Diketahui, sesuai pernyataan dari Menteri Pertanian Amran Sulaiman pada Kamis (20/10/2016) lalu, bahwa Dubes Meksiko sedang menyiapkan 400 ribu ekor sapi. Menteri Amran beralasan, hal itu untuk menekan harga daging sapi di pasaran hingga mencapai harga Rp 80.000 per kilogram.
Menanggapi itu, Akmal ingat bahwa saat masih menjadi calon presiden, Jokowi menegaskan bahwa kelak pemerintahan yang dipimpinnya harus memiliki keberanian untuk setop impor daging sapi.

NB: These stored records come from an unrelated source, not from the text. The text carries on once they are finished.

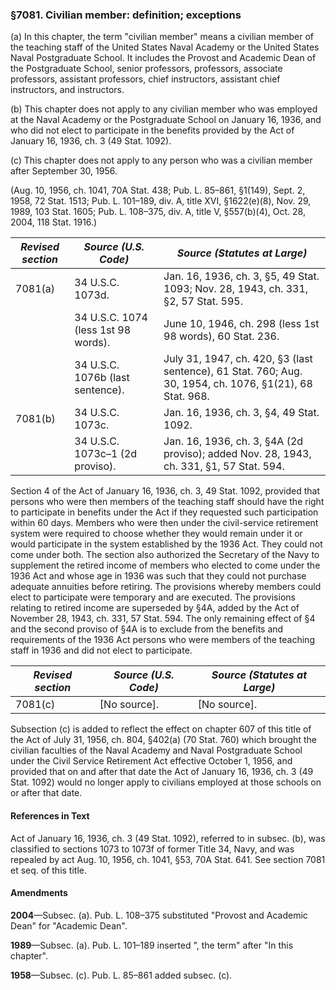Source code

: ### §7081. Civilian member: definition; exceptions ###

(a) In this chapter, the term "civilian member" means a civilian member of the teaching staff of the United States Naval Academy or the United States Naval Postgraduate School. It includes the Provost and Academic Dean of the Postgraduate School, senior professors, professors, associate professors, assistant professors, chief instructors, assistant chief instructors, and instructors.

(b) This chapter does not apply to any civilian member who was employed at the Naval Academy or the Postgraduate School on January 16, 1936, and who did not elect to participate in the benefits provided by the Act of January 16, 1936, ch. 3 (49 Stat. 1092).

(c) This chapter does not apply to any person who was a civilian member after September 30, 1956.

(Aug. 10, 1956, ch. 1041, 70A Stat. 438; Pub. L. 85–861, §1(149), Sept. 2, 1958, 72 Stat. 1513; Pub. L. 101–189, div. A, title XVI, §1622(e)(8), Nov. 29, 1989, 103 Stat. 1605; Pub. L. 108–375, div. A, title V, §557(b)(4), Oct. 28, 2004, 118 Stat. 1916.)

|*Revised section*|       *Source (U.S. Code)*        |                                      *Source (Statutes at Large)*                                      |
|-----------------|-----------------------------------|--------------------------------------------------------------------------------------------------------|
|     7081(a)     |         34 U.S.C. 1073d.          |           Jan. 16, 1936, ch. 3, §5, 49 Stat. 1093; Nov. 28, 1943, ch. 331, §2, 57 Stat. 595.           |
|                 |34 U.S.C. 1074 (less 1st 98 words).|                       June 10, 1946, ch. 298 (less 1st 98 words), 60 Stat. 236.                        |
|                 | 34 U.S.C. 1076b (last sentence).  |July 31, 1947, ch. 420, §3 (last sentence), 61 Stat. 760; Aug. 30, 1954, ch. 1076, §1(21), 68 Stat. 968.|
|     7081(b)     |         34 U.S.C. 1073c.          |                                Jan. 16, 1936, ch. 3, §4, 49 Stat. 1092.                                |
|                 |  34 U.S.C. 1073c–1 (2d proviso).  |        Jan. 16, 1936, ch. 3, §4A (2d proviso); added Nov. 28, 1943, ch. 331, §1, 57 Stat. 594.         |

Section 4 of the Act of January 16, 1936, ch. 3, 49 Stat. 1092, provided that persons who were then members of the teaching staff should have the right to participate in benefits under the Act if they requested such participation within 60 days. Members who were then under the civil-service retirement system were required to choose whether they would remain under it or would participate in the system established by the 1936 Act. They could not come under both. The section also authorized the Secretary of the Navy to supplement the retired income of members who elected to come under the 1936 Act and whose age in 1936 was such that they could not purchase adequate annuities before retiring. The provisions whereby members could elect to participate were temporary and are executed. The provisions relating to retired income are superseded by §4A, added by the Act of November 28, 1943, ch. 331, 57 Stat. 594. The only remaining effect of §4 and the second proviso of §4A is to exclude from the benefits and requirements of the 1936 Act persons who were members of the teaching staff in 1936 and did not elect to participate.

|*Revised section*|*Source (U.S. Code)*|*Source (Statutes at Large)*|
|-----------------|--------------------|----------------------------|
|     7081(c)     |    [No source].    |        [No source].        |

Subsection (c) is added to reflect the effect on chapter 607 of this title of the Act of July 31, 1956, ch. 804, §402(a) (70 Stat. 760) which brought the civilian faculties of the Naval Academy and Naval Postgraduate School under the Civil Service Retirement Act effective October 1, 1956, and provided that on and after that date the Act of January 16, 1936, ch. 3 (49 Stat. 1092) would no longer apply to civilians employed at those schools on or after that date.

#### References in Text ####

Act of January 16, 1936, ch. 3 (49 Stat. 1092), referred to in subsec. (b), was classified to sections 1073 to 1073f of former Title 34, Navy, and was repealed by act Aug. 10, 1956, ch. 1041, §53, 70A Stat. 641. See section 7081 et seq. of this title.

#### Amendments ####

**2004**—Subsec. (a). Pub. L. 108–375 substituted "Provost and Academic Dean" for "Academic Dean".

**1989**—Subsec. (a). Pub. L. 101–189 inserted ", the term" after "In this chapter".

**1958**—Subsec. (c). Pub. L. 85–861 added subsec. (c).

"Namun setelah kepemimpinan hingga dua tahun ini, impor bukannya berkurang malah terus bertambah dan menambah jumlah negara supplier, yakni Meksiko yang awalnya hanya Australia," tukasnya.
Akmal mengatakan, dari sektor swasta, para pengusaha telah melihat adanya perbaikan tata kelola daging yang diurus oleh Kementerian Perdagangan, khususnya terkait perizinan.
Namun, dari sisi masyarakat, baik sebagai konsumen maupun peternak sapi lokal, impor daging sapi ini merupakan pukulan berat yang terus-menerus ditanggung sepanjang 2 tahun terakhir.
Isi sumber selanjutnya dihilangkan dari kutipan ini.